_TASK REQUIREMENTS_:
Go through the records and report each line holding the string "product".

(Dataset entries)
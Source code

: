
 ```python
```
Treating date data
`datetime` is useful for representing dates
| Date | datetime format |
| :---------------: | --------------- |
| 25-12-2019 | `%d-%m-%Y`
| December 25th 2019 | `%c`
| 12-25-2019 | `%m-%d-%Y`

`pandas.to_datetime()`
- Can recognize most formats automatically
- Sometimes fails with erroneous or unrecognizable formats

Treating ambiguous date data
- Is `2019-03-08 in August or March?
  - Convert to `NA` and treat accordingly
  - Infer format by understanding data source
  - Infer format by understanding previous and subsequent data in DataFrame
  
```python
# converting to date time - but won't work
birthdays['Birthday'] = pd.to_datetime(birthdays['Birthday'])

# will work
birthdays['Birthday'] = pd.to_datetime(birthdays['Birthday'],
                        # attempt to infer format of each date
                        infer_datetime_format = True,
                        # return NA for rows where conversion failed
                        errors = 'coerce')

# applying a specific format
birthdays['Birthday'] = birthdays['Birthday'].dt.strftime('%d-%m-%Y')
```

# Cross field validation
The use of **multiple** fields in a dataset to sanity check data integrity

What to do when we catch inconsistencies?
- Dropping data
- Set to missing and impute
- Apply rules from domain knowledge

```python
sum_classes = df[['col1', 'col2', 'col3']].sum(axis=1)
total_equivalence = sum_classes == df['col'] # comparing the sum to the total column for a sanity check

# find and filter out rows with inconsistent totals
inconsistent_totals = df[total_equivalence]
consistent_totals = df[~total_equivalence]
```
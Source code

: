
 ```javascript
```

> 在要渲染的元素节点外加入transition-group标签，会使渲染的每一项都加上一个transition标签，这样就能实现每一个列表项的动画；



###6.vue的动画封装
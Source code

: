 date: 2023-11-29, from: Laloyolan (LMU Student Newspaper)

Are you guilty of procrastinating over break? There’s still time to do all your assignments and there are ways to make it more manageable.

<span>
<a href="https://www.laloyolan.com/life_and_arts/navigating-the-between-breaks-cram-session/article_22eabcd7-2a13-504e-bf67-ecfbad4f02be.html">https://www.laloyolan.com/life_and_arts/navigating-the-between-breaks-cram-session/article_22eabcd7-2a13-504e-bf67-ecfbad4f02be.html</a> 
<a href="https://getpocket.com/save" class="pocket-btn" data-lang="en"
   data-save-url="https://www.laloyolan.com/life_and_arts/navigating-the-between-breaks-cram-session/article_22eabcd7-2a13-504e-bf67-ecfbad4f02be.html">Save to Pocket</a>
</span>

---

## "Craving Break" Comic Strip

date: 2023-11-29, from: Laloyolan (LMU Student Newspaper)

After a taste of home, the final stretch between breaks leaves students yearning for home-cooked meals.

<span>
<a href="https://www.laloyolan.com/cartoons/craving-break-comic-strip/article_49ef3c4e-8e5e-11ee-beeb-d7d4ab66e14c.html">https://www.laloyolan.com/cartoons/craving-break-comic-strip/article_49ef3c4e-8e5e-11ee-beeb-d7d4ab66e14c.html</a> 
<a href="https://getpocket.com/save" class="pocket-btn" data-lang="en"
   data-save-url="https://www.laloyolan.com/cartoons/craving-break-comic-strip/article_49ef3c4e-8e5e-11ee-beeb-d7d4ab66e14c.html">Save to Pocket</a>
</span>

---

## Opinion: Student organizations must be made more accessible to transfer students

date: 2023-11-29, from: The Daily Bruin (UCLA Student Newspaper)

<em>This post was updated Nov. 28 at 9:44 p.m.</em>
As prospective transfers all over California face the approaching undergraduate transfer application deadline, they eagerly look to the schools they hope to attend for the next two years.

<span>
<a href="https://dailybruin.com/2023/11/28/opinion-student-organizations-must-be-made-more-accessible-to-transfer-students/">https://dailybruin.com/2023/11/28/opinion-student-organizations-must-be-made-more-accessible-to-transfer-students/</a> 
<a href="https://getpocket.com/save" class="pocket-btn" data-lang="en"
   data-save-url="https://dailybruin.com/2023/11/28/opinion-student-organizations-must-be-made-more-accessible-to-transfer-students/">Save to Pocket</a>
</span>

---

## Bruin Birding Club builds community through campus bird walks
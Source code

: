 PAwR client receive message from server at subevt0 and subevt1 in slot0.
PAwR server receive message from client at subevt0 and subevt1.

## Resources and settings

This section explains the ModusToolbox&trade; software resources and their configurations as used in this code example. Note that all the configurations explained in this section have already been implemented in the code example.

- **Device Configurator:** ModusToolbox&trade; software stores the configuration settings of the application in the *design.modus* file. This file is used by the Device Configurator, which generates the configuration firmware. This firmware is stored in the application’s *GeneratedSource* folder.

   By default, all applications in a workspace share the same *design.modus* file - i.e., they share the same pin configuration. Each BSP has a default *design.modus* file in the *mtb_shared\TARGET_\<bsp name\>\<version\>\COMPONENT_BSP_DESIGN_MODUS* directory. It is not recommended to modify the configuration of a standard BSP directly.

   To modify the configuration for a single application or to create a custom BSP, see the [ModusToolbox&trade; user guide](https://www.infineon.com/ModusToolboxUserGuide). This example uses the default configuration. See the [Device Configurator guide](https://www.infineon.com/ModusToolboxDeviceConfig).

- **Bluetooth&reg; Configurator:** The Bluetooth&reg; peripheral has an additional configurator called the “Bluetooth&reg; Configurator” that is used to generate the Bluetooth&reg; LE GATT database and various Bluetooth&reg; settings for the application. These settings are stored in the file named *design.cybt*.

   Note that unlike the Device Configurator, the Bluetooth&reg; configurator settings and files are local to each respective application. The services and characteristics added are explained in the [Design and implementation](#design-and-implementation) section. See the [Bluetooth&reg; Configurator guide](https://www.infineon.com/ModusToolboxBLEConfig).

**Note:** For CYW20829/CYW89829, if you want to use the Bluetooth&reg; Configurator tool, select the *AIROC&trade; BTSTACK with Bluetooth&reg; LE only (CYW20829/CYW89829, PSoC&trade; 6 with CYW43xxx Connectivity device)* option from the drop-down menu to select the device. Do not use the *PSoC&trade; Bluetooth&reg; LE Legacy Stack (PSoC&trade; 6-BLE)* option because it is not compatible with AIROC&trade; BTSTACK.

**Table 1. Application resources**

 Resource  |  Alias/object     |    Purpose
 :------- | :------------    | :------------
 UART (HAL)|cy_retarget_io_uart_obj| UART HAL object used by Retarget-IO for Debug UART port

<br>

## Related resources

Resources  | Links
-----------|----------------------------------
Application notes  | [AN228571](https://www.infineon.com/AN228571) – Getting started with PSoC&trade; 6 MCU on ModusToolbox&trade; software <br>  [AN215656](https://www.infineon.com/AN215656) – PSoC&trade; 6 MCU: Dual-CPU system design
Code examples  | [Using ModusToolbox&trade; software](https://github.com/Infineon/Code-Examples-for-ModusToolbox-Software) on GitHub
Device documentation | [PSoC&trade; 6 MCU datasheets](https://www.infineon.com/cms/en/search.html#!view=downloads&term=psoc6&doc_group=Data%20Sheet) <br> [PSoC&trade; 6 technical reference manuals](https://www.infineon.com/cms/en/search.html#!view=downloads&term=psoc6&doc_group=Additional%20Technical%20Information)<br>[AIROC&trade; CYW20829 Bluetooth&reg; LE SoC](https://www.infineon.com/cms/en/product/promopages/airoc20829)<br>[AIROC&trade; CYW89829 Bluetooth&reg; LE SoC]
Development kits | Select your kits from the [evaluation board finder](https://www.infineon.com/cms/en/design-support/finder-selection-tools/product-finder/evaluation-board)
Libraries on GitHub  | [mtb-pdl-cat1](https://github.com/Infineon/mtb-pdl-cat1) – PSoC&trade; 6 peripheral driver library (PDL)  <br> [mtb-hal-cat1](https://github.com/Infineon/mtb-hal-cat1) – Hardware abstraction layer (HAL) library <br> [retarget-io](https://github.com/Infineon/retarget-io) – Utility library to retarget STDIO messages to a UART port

_SOLUTION TO THIS TASK_:
Device documentation | [PSoC&trade; 6 MCU datasheets](https://www.infineon.com/cms/en/search.html#!view=downloads&term=psoc6&doc_group=Data%20Sheet) <br> [PSoC&trade; 6 technical reference manuals](https://www.infineon.com/cms/en/search.html#!view=downloads&term=psoc6&doc_group=Additional%20Technical%20Information)<br>[AIROC&trade; CYW20829 Bluetooth&reg; LE SoC](https://www.infineon.com/cms/en/product/promopages/airoc20829)<br>[AIROC&trade; CYW89829 Bluetooth&reg; LE SoC]
Development kits | Select your kits from the [evaluation board finder](https://www.infineon.com/cms/en/design-support/finder-selection-tools/product-finder/evaluation-board)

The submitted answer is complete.